At the top of our organization is, of course, our principal. Under her she has five lieutenants called assistant principals (APs).

But these administrators have little to do with me.

Two APs deal almost exclusively with discipline.

They spend their day sitting in an office listening to a steady stream of kids who have been referred for a variety of infractions. They deal out consequences and generally try to help the teachers maintain a peaceful environment on campus.

One AP is the principal of the ninth grade building.

The other two APs have a variety of administrative duties including our after school program and issues of compliance with various government mandates.

None of these folks could be said to supervise teachers. 

Below the APs are about a dozen department heads: English, Career Technology, Art, et. al. But the name is somewhat of a misnomer, if you think of a department head as someone who directs underlings.
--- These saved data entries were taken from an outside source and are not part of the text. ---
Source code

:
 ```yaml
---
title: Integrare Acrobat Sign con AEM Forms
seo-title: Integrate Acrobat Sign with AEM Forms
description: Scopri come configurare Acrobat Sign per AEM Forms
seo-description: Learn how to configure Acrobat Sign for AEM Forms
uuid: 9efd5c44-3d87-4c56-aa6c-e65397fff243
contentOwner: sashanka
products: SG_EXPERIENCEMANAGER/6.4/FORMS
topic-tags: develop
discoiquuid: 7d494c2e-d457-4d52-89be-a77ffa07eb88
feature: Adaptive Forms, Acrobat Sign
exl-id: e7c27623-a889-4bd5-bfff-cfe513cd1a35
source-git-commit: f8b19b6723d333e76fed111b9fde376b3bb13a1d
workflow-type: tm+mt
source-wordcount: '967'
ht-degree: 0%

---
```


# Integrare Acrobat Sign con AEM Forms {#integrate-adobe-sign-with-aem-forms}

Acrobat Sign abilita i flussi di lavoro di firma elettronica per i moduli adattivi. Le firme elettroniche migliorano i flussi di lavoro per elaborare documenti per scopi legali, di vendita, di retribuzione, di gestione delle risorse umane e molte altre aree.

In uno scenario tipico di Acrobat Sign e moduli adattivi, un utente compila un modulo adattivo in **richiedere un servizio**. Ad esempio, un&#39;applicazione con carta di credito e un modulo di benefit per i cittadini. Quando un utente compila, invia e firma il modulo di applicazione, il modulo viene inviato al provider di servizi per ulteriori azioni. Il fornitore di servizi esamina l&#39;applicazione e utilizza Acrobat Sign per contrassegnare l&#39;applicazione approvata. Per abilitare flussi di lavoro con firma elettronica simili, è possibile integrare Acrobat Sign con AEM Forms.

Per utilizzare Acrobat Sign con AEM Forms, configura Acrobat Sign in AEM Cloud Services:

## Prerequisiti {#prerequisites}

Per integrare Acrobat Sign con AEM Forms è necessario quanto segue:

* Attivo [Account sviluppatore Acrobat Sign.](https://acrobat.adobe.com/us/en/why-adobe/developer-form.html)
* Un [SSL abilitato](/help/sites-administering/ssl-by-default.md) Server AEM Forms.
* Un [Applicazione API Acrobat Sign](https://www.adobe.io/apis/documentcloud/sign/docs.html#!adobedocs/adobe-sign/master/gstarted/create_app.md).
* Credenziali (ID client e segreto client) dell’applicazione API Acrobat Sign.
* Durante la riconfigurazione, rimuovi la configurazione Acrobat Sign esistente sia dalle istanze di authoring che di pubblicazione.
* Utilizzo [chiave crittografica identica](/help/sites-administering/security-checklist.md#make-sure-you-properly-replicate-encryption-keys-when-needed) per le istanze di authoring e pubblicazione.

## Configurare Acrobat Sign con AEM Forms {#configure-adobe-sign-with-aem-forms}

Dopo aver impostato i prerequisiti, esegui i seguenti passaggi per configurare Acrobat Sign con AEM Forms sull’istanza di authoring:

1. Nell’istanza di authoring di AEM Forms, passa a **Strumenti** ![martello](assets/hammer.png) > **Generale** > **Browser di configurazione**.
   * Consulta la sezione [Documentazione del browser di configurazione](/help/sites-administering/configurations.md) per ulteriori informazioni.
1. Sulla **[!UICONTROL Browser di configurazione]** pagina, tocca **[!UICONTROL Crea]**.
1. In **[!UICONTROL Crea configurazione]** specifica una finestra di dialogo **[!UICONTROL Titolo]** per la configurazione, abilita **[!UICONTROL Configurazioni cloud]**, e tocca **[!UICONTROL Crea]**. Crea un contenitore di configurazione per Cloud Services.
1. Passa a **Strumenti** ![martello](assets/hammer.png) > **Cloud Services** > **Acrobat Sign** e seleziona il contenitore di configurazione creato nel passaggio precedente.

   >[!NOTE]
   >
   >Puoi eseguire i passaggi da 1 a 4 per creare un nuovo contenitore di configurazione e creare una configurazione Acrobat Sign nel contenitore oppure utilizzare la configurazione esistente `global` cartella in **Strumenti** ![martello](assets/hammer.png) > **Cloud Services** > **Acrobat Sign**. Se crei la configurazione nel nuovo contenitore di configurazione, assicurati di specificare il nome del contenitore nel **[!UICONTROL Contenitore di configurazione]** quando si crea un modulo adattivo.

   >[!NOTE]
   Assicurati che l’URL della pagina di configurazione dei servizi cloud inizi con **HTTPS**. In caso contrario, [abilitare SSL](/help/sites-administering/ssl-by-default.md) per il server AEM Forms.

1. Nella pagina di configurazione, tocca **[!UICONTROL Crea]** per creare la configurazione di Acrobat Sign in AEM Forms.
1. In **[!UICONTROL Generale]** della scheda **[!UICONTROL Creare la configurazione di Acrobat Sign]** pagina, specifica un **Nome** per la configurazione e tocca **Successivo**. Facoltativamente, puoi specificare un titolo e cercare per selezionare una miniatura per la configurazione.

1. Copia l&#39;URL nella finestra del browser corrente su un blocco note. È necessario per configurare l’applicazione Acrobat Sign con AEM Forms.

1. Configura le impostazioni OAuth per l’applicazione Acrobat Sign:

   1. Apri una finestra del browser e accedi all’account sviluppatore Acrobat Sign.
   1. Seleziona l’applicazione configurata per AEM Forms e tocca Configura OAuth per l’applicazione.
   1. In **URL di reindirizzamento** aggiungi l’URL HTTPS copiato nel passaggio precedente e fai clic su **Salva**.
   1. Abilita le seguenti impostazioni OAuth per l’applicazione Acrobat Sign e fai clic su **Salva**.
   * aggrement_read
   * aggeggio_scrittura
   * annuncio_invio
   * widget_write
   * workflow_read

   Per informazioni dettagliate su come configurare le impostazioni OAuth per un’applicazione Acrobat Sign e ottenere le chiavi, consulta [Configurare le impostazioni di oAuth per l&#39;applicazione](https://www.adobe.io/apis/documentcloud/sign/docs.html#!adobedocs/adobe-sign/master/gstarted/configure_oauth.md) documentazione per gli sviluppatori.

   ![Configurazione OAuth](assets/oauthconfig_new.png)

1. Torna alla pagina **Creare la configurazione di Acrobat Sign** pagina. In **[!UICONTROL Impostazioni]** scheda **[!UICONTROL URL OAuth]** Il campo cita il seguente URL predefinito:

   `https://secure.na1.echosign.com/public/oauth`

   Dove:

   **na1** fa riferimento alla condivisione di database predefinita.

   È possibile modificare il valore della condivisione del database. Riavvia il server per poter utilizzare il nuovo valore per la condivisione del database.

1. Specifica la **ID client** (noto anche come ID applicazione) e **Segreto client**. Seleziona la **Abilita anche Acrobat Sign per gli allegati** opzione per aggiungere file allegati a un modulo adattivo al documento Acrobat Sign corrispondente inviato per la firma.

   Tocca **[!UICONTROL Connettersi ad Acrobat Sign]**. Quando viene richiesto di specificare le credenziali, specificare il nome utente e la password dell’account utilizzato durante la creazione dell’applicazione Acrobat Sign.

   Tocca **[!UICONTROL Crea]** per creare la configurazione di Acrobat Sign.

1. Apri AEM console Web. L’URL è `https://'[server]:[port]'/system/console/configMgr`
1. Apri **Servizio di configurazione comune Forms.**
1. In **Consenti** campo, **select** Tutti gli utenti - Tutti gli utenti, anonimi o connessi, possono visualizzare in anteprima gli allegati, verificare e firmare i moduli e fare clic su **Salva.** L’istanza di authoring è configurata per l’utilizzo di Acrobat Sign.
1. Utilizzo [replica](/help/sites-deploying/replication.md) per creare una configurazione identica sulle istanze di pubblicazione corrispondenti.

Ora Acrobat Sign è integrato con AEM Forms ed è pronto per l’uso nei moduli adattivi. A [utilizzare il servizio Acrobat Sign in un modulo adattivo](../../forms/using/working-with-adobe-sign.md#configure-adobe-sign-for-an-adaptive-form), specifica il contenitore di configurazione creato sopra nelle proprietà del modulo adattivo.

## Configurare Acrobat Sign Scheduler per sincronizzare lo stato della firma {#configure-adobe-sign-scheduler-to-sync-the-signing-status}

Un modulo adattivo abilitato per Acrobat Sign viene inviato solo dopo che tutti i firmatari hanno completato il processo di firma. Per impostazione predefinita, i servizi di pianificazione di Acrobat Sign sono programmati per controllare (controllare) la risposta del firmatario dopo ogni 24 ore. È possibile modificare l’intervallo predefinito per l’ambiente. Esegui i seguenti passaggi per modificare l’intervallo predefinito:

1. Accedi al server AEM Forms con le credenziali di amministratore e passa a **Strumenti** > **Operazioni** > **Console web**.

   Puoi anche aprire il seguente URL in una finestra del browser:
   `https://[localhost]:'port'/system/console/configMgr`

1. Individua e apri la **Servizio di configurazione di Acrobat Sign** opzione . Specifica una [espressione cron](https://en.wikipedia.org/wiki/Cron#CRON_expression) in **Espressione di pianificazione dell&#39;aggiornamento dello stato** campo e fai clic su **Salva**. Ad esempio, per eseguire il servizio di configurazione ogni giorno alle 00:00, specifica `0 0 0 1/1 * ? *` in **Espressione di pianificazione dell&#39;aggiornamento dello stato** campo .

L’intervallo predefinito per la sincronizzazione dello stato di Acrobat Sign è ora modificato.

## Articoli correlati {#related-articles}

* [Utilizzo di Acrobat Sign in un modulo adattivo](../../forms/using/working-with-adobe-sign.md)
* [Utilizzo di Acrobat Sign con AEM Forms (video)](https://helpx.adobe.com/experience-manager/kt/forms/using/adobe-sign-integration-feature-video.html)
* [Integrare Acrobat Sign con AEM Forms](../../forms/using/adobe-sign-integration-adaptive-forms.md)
The only structured interaction between a department head and the teachers under her or him is a monthly meeting after school.

Department heads do not observe other teachers, they don’t have any role in hiring teachers, they don’t evaluate teachers, they can’t discipline teachers, they don’t have any role in determining a teacher’s salary, they don’t decide a teacher’s schedule, they don’t determine what a teacher does in any way. Mostly they get information from the principal and pass it along to members at the monthly meeting.

{When I was English department head I argued that I was just a messenger boy but the AP who was the nominal overseer of the department insisted I should be a leader. I claimed I had no power. He said I did, but wasn’t using it.  It was power to do the inconsequential, I thought. }

We don’t have an organizational flow chart but, if we did, it would have a principal on top, five AP’s below, and 120 teachers on the bottom rung. That’s 120 highly educated/opinionated adults “supervised” by five AP’s who seldom witness any actual teaching.

The result of this system is that teachers occupy their own fiefdoms. I can close the door to my classroom and operate for 180 days out of view of any authority. I have state mandated lists of topics I must teach but I teach them as I see fit. I make no reports to my AP supervisors. I’m salaried so I don’t punch a time clock.

If I didn’t need to check my mailbox I could probably stay out of view of the school principal for 99% of the school year. (We do have monthly staff meetings.)

At this point you could reasonably call me nuts for complaining about a lack of teacher autonomy, but I do.

Next week I’d like to tell you about the one instance where I’m observed and evaluated by my boss. 

This column is written by San Leandro High School English teacher Jerry Heverly. Its tag line is inspired by education blogger Joe Bower who says that when his students do an experiment, learning is the priority. Getting the correct answer is entirely secondary. You can read more essays like this in the archives of Entirely Secondary.)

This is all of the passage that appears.